Outside of the terms cultural meaning, there is a literal romance contained within the image, one that would have been especially redolent and powerful in the immediate aftermath of the events depicted, especially within the well connected and close knit republican communities of Belfast. News travelled fast and anecdote quickly became legend. While we don’t know for certain at which stage in the fighting the photo was taken, the ambiguity of McCanns body language - it can be interpreted as either defiant concentration as to the task at hand or a break in the intensity of the shooting, with an awestruck McCann attempting to comprehend the enormity of unfolding events as they relate to both the specificities of place and the wider historical epoch he finds his city and his country engulfed in.
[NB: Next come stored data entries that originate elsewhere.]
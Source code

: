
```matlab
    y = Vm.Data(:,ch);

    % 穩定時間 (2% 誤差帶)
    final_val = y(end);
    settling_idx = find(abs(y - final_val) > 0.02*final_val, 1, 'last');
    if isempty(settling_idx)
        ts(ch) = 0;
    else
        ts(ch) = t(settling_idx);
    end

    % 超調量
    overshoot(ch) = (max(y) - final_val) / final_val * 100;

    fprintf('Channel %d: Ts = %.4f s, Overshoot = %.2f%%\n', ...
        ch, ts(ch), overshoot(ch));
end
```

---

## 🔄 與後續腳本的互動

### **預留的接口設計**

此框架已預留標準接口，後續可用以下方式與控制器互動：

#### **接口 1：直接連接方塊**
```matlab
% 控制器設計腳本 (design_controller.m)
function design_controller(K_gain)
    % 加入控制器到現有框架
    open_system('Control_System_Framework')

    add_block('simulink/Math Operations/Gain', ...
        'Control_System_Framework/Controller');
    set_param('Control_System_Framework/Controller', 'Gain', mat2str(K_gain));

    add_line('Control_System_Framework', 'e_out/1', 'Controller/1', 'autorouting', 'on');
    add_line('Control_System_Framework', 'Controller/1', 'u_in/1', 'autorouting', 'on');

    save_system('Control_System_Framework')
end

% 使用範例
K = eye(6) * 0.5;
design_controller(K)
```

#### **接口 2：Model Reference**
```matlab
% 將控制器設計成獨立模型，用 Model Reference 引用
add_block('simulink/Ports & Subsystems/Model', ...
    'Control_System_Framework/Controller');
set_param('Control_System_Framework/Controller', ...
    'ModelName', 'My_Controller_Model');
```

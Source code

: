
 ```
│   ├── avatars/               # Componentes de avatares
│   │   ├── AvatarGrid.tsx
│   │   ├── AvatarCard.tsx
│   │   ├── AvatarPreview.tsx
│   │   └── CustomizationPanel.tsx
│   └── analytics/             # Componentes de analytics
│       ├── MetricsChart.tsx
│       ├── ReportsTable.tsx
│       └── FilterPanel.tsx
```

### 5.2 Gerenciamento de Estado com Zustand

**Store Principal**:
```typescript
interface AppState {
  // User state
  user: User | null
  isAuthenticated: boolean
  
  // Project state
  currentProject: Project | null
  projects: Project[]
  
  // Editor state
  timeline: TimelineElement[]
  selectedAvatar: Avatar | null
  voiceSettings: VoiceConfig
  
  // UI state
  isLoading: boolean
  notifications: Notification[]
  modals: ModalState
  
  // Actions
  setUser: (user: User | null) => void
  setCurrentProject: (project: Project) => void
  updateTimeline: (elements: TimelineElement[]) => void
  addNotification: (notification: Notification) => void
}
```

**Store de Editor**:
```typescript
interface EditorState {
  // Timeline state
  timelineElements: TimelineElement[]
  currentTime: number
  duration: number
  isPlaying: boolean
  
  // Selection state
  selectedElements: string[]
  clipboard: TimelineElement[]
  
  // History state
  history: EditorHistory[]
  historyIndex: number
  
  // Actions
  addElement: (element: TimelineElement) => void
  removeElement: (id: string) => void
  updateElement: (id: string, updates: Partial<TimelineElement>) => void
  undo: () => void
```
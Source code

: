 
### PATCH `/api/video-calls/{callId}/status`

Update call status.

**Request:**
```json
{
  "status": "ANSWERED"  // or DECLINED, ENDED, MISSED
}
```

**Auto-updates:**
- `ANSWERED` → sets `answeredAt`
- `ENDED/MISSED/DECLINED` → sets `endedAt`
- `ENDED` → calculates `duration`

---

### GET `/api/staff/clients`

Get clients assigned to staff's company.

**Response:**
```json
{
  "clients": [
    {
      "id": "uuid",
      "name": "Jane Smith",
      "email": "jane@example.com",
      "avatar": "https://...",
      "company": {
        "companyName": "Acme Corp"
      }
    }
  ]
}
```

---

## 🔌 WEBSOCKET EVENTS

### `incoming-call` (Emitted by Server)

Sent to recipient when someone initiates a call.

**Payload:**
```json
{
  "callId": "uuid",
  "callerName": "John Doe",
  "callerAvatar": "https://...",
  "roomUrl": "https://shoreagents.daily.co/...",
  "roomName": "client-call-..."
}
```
Republicans are often portrayed by their political opponents as mawkish sentimentalists, yet the photo is more accurately described as politically romanticist. It is an image grounded in the local (the text of the Inglis bakery sign is clearly visible in certain uncropped versions of the image) yet ripe for projection on behalf of the viewer. While it would be a stretch to present the photograph as some accidental riff on the paintings of Friedrich or Delacroix, there is an undeniable universal potency to the image of the kind that broadens the iconographic appeal beyond its immediate regional base. This is what catapults it into the wider world of distinct but interconnected anti-imperialist iconography of the post-68 period.
Early life and republican activism
Joe McCann had graduated from teenage involvement in Na Fianna Éirean to membership of the (pre-split) IRA in 1963. According to Malachi O'Doherty's account, McCann was recruited and sworn into the IRA by then Belfast OC Billy McMillen in the Ard Scoil building on Divis Street, "which was at the centre of Irish language teaching and gaelic culture in Belfast at the time". McMillen, who was infamously assassinated by the then still teenage future INLA and IPLO leader Gerard Steenson during the intra-republican bloodletting of the Official/INLA split, had previously made contact with the breakaway Saor Uladh organisation before gravitating back to the IRA in 1961 after being interned.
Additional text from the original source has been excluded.